[Entries shown]

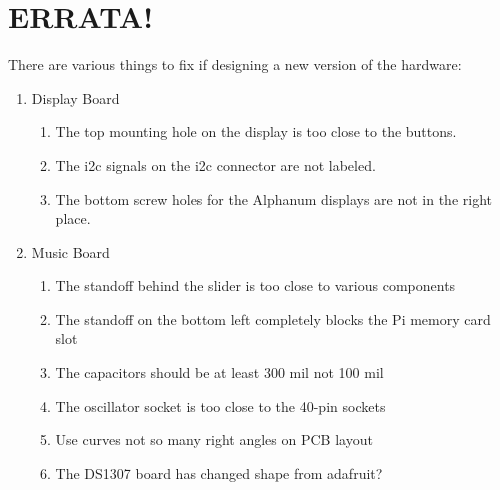 \documentclass[11pt]{article}
\begin{document}
\section{ERRATA!}

There are various things to fix if designing a new version of the
hardware:
\begin{enumerate}
\item Display Board
	\begin{enumerate}
	\item The top mounting hole on the display is too close to the buttons.
	\item The i2c signals on the i2c connector are not labeled.
	\item The bottom screw holes for the Alphanum displays are not in
		the right place.
	\end{enumerate}
\item Music Board
	\begin{enumerate}
	\item The standoff behind the slider is too close to various components
	\item The standoff on the bottom left completely blocks the Pi
		memory card slot
	\item The capacitors should be at least 300 mil not 100 mil
	\item The oscillator socket is too close to the 40-pin sockets
	\item Use curves not so many right angles on PCB layout
	\item The DS1307 board has changed shape from adafruit?
	\end{enumerate}
\end{enumerate}




\end{document}
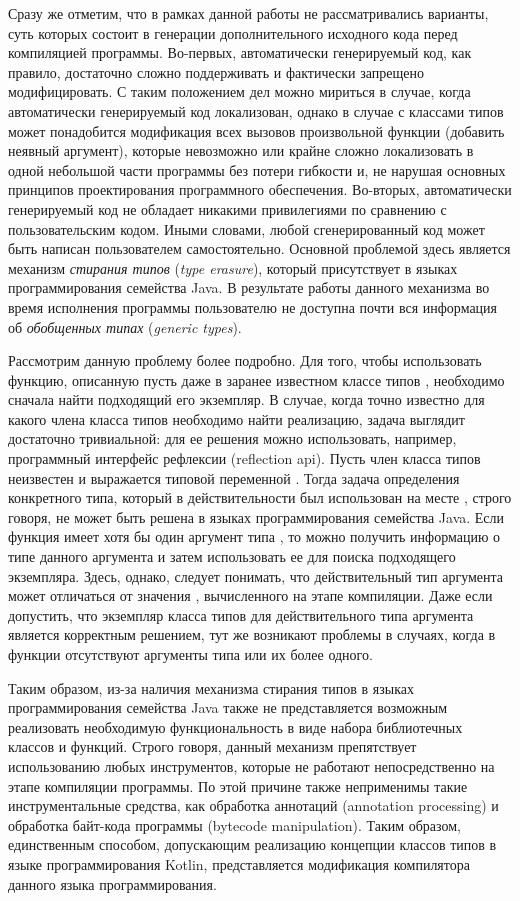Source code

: Сразу же отметим, что в рамках данной работы не рассматривались варианты, суть которых состоит в генерации дополнительного исходного кода перед компиляцией программы. Во-первых, автоматически генерируемый код, как правило, достаточно сложно поддерживать и фактически запрещено модифицировать. С таким положением дел можно мириться в случае, когда автоматически генерируемый код локализован, однако в случае с классами типов может понадобится модификация всех вызовов произвольной функции (добавить неявный аргумент), которые невозможно или крайне сложно локализовать в одной небольшой части программы без потери гибкости и, не нарушая основных принципов проектирования программного обеспечения. Во-вторых, автоматически генерируемый код не обладает никакими привилегиями по сравнению с пользовательским кодом. Иными словами, любой сгенерированный код может быть написан пользователем самостоятельно. Основной проблемой здесь является механизм \emph{стирания типов} (\emph{type erasure}), который присутствует в языках программирования семейства Java. В результате работы данного механизма во время исполнения программы пользователю не доступна почти вся информация об \emph{обобщенных типах} (\emph{generic types}). 

Рассмотрим данную проблему более подробно. Для того, чтобы использовать функцию, описанную пусть даже в заранее известном классе типов , необходимо сначала найти подходящий его экземпляр. В случае, когда точно известно для какого члена класса типов  необходимо найти реализацию, задача выглядит достаточно тривиальной: для ее решения можно использовать, например, программный интерфейс рефлексии (reflection api). Пусть член класса типов неизвестен и выражается типовой переменной . Тогда задача определения конкретного типа, который в действительности был использован на месте , строго говоря, не может быть решена в языках программирования семейства Java. Если функция имеет хотя бы один аргумент типа , то можно получить информацию о типе данного аргумента и затем использовать ее для поиска подходящего экземпляра. Здесь, однако, следует понимать, что действительный тип аргумента может отличаться от значения , вычисленного на этапе компиляции. Даже если допустить, что экземпляр класса типов для действительного типа аргумента является корректным решением, тут же возникают проблемы в случаях, когда в функции отсутствуют аргументы типа  или их более одного.

Таким образом, из-за наличия механизма стирания типов в языках программирования семейства Java также не представляется возможным реализовать необходимую функциональность в виде набора библиотечных классов и функций. Строго говоря, данный механизм препятствует использованию любых инструментов, которые не работают непосредственно на этапе компиляции программы. По этой причине также неприменимы такие инструментальные средства, как обработка аннотаций (annotation processing) и обработка байт-кода программы (bytecode manipulation). Таким образом, единственным способом, допускающим реализацию концепции классов типов в языке программирования Kotlin, представляется модификация компилятора данного языка программирования.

[/Entries shown]

• **Task**
Above are some records. Reproduce the lines from the one with "to various components" down to the one with "Source code", keeping both, and leave every picture out.

• **Solution to the problem**
	\item The standoff behind the slider is too close to various components
	\item The standoff on the bottom left completely blocks the Pi
		memory card slot
	\item The capacitors should be at least 300 mil not 100 mil
	\item The oscillator socket is too close to the 40-pin sockets
	\item Use curves not so many right angles on PCB layout
	\item The DS1307 board has changed shape from adafruit?
	\end{enumerate}
\end{enumerate}




\end{document}
Source code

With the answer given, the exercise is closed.